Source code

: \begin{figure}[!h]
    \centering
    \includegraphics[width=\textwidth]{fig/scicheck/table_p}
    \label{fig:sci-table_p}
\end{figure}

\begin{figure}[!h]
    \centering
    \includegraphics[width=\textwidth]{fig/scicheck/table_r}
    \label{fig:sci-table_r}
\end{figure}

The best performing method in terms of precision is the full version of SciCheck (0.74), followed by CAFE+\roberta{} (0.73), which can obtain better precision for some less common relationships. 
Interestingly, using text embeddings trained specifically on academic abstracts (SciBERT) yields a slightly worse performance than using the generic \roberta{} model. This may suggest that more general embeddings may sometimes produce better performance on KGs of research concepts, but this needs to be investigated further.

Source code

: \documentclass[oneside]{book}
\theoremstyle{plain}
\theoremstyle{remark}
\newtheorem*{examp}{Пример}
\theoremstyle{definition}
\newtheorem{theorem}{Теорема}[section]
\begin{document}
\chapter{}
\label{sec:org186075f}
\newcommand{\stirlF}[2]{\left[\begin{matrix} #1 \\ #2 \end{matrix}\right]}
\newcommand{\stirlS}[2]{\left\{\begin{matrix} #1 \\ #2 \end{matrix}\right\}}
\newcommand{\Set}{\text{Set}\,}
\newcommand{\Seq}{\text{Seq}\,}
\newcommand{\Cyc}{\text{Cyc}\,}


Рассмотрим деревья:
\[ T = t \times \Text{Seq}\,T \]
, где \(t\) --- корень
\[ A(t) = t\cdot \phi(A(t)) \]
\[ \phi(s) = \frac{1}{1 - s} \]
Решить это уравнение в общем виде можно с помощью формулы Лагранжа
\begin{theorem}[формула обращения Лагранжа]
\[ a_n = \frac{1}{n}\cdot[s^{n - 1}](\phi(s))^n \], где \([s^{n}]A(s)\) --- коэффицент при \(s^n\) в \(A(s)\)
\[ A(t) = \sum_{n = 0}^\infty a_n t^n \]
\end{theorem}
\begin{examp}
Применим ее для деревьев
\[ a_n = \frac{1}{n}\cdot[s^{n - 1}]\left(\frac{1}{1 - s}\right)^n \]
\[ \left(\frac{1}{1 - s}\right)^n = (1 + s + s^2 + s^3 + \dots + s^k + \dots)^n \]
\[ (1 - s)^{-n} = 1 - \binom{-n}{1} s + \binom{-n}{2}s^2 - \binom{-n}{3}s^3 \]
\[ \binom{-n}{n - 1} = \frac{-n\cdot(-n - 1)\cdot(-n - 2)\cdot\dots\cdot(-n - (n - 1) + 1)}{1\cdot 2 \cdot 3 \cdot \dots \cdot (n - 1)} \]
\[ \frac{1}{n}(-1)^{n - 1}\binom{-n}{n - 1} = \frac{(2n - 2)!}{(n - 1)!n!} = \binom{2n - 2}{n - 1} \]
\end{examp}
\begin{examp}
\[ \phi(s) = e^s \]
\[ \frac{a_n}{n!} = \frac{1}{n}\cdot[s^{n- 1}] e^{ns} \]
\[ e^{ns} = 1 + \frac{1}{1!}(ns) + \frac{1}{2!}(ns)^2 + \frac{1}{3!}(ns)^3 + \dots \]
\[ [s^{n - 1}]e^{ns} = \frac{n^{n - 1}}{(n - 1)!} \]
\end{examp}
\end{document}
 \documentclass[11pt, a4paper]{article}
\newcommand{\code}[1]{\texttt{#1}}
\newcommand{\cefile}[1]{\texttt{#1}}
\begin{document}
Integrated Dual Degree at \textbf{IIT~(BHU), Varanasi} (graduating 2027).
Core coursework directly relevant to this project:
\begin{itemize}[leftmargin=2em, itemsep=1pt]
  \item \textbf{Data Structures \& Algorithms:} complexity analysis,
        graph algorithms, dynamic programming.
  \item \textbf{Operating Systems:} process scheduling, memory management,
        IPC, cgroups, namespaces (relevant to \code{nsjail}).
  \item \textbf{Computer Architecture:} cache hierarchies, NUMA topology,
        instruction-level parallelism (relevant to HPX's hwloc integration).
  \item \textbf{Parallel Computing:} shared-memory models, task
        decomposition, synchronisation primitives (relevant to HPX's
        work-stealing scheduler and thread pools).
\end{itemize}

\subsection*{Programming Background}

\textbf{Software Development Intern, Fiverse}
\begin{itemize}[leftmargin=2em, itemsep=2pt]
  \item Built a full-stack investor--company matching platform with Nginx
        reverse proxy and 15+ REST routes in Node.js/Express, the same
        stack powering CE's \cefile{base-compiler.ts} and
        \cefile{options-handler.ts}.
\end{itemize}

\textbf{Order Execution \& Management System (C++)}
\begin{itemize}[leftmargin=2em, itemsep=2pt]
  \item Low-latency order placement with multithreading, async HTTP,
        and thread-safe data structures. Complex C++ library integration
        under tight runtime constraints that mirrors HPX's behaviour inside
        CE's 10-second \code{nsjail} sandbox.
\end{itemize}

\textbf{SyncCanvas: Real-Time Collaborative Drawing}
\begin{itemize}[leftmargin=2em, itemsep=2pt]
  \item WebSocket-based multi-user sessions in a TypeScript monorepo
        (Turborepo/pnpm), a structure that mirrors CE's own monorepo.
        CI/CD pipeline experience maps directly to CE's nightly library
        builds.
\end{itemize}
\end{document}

**Exercise**
Search the records for the string "relevant" and, wherever a line contains it, please copy that line.

**Expected output**
Core coursework directly relevant to this project:
        IPC, cgroups, namespaces (relevant to \code{nsjail}).
        instruction-level parallelism (relevant to HPX's hwloc integration).
        decomposition, synchronisation primitives (relevant to HPX's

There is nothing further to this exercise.